Stored data
—————
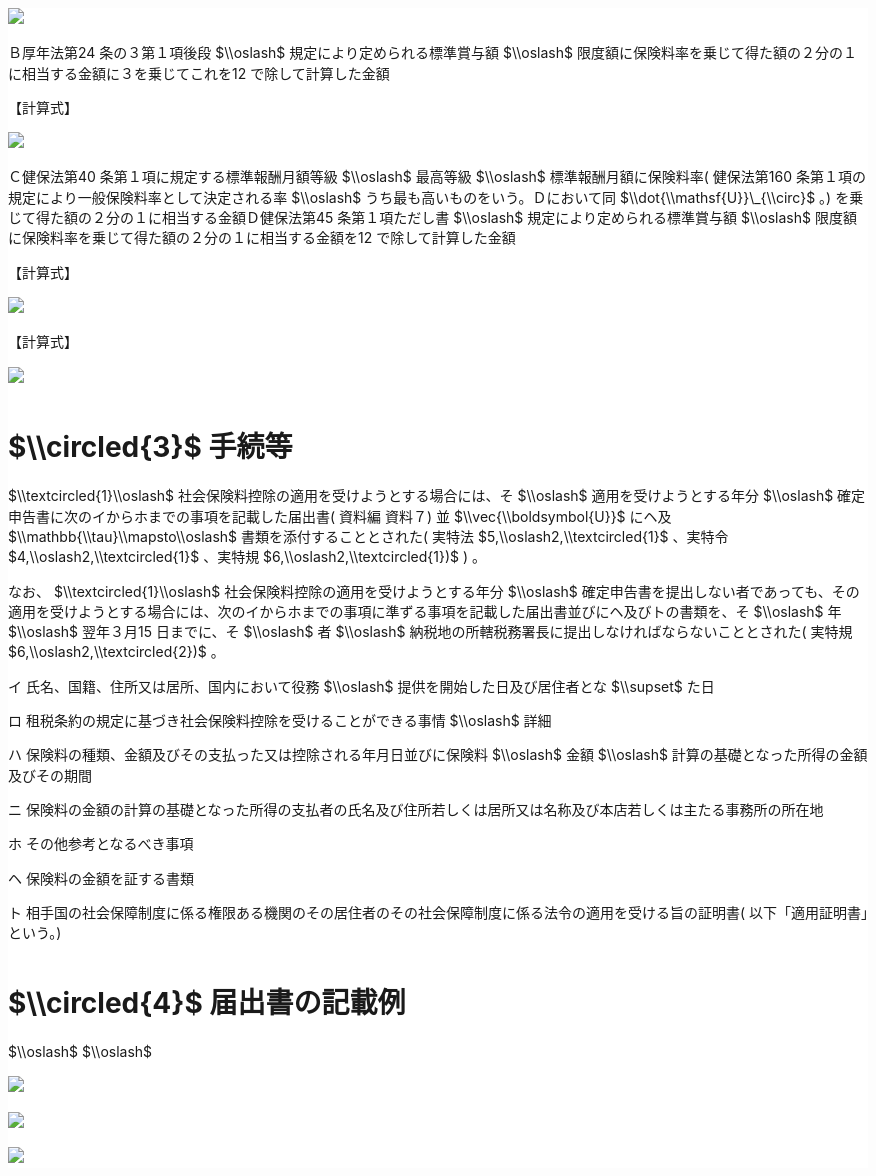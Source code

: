 ![](https://www.nta.go.jp/tmp/5da0a0e6-603c-454d-b76c-03ad8acbaa6b/images/661cb390795e240b2ff0541a8695e2d60ffaaa71dfe934d8acff178d7be25746.jpg)

Ｂ厚年法第24 条の３第１項後段 $\\oslash$ 規定により定められる標準賞与額 $\\oslash$ 限度額に保険料率を乗じて得た額の２分の１に相当する金額に３を乗じてこれを12 で除して計算した金額

【計算式】

![](https://www.nta.go.jp/tmp/5da0a0e6-603c-454d-b76c-03ad8acbaa6b/images/5e3df719876ead65c4b87cf3b427a8c1a77e736156fedd462a580faad4c4abcc.jpg)

Ｃ健保法第40 条第１項に規定する標準報酬月額等級 $\\oslash$ 最高等級 $\\oslash$ 標準報酬月額に保険料率( 健保法第160 条第１項の規定により一般保険料率として決定される率 $\\oslash$ うち最も高いものをいう。Ｄにおいて同 $\\dot{\\mathsf{U}}\_{\\circ}$ 。) を乗じて得た額の２分の１に相当する金額Ｄ健保法第45 条第１項ただし書 $\\oslash$ 規定により定められる標準賞与額 $\\oslash$ 限度額に保険料率を乗じて得た額の２分の１に相当する金額を12 で除して計算した金額

【計算式】

![](https://www.nta.go.jp/tmp/5da0a0e6-603c-454d-b76c-03ad8acbaa6b/images/bba4da76ef85e8a279871fdf6e2fc2f1111831f31972ada34f45c1d6e33d0adb.jpg)

【計算式】

![](https://www.nta.go.jp/tmp/5da0a0e6-603c-454d-b76c-03ad8acbaa6b/images/a6b6687de9cee3a6c185061040b60565026a88c434142a227fc5d1aee3f2cbd9.jpg)

# $\\circled{3}$ 手続等

$\\textcircled{1}\\oslash$ 社会保険料控除の適用を受けようとする場合には、そ $\\oslash$ 適用を受けようとする年分 $\\oslash$ 確定申告書に次のイからホまでの事項を記載した届出書( 資料編 資料７) 並 $\\vec{\\boldsymbol{U}}$ にヘ及 $\\mathbb{\\tau}\\mapsto\\oslash$ 書類を添付することとされた( 実特法 $5,\\oslash2,\\textcircled{1}$ 、実特令 $4,\\oslash2,\\textcircled{1}$ 、実特規 $6,\\oslash2,\\textcircled{1})$ ) 。

なお、 $\\textcircled{1}\\oslash$ 社会保険料控除の適用を受けようとする年分 $\\oslash$ 確定申告書を提出しない者であっても、その適用を受けようとする場合には、次のイからホまでの事項に準ずる事項を記載した届出書並びにヘ及びトの書類を、そ $\\oslash$ 年 $\\oslash$ 翌年３月15 日までに、そ $\\oslash$ 者 $\\oslash$ 納税地の所轄税務署長に提出しなければならないこととされた( 実特規 $6,\\oslash2,\\textcircled{2})$ 。

イ 氏名、国籍、住所又は居所、国内において役務 $\\oslash$ 提供を開始した日及び居住者とな $\\supset$ た日

ロ 租税条約の規定に基づき社会保険料控除を受けることができる事情 $\\oslash$ 詳細

ハ 保険料の種類、金額及びその支払った又は控除される年月日並びに保険料 $\\oslash$ 金額 $\\oslash$ 計算の基礎となった所得の金額及びその期間

ニ 保険料の金額の計算の基礎となった所得の支払者の氏名及び住所若しくは居所又は名称及び本店若しくは主たる事務所の所在地

ホ その他参考となるべき事項

ヘ 保険料の金額を証する書類

ト 相手国の社会保障制度に係る権限ある機関のその居住者のその社会保障制度に係る法令の適用を受ける旨の証明書( 以下「適用証明書」という。)

# $\\circled{4}$ 届出書の記載例

$\\oslash$ $\\oslash$

![](https://www.nta.go.jp/tmp/5da0a0e6-603c-454d-b76c-03ad8acbaa6b/images/468dc94fc1246032850e4e9c3ab846e48ba6a6476117cd8d8e4cca1e9f8939d3.jpg)

![](https://www.nta.go.jp/tmp/5da0a0e6-603c-454d-b76c-03ad8acbaa6b/images/0c9673d714cd0c82b14dbdfec18863f812ea8edde7205b43e5b9812c87164ac0.jpg)

![](https://www.nta.go.jp/tmp/5da0a0e6-603c-454d-b76c-03ad8acbaa6b/images/f3f9d32905502dcb2678fb8149c400c81ea62d47a78237ec1f009a99877ea09d.jpg)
—————
# INSTRUCTIONS TO FOLLOW:
Your task is to collect every line above that contains the word "textcircled".

# WRITTEN ANSWER:
$\\textcircled{1}\\oslash$ 社会保険料控除の適用を受けようとする場合には、そ $\\oslash$ 適用を受けようとする年分 $\\oslash$ 確定申告書に次のイからホまでの事項を記載した届出書( 資料編 資料７) 並 $\\vec{\\boldsymbol{U}}$ にヘ及 $\\mathbb{\\tau}\\mapsto\\oslash$ 書類を添付することとされた( 実特法 $5,\\oslash2,\\textcircled{1}$ 、実特令 $4,\\oslash2,\\textcircled{1}$ 、実特規 $6,\\oslash2,\\textcircled{1})$ ) 。
なお、 $\\textcircled{1}\\oslash$ 社会保険料控除の適用を受けようとする年分 $\\oslash$ 確定申告書を提出しない者であっても、その適用を受けようとする場合には、次のイからホまでの事項に準ずる事項を記載した届出書並びにヘ及びトの書類を、そ $\\oslash$ 年 $\\oslash$ 翌年３月15 日までに、そ $\\oslash$ 者 $\\oslash$ 納税地の所轄税務署長に提出しなければならないこととされた( 実特規 $6,\\oslash2,\\textcircled{2})$ 。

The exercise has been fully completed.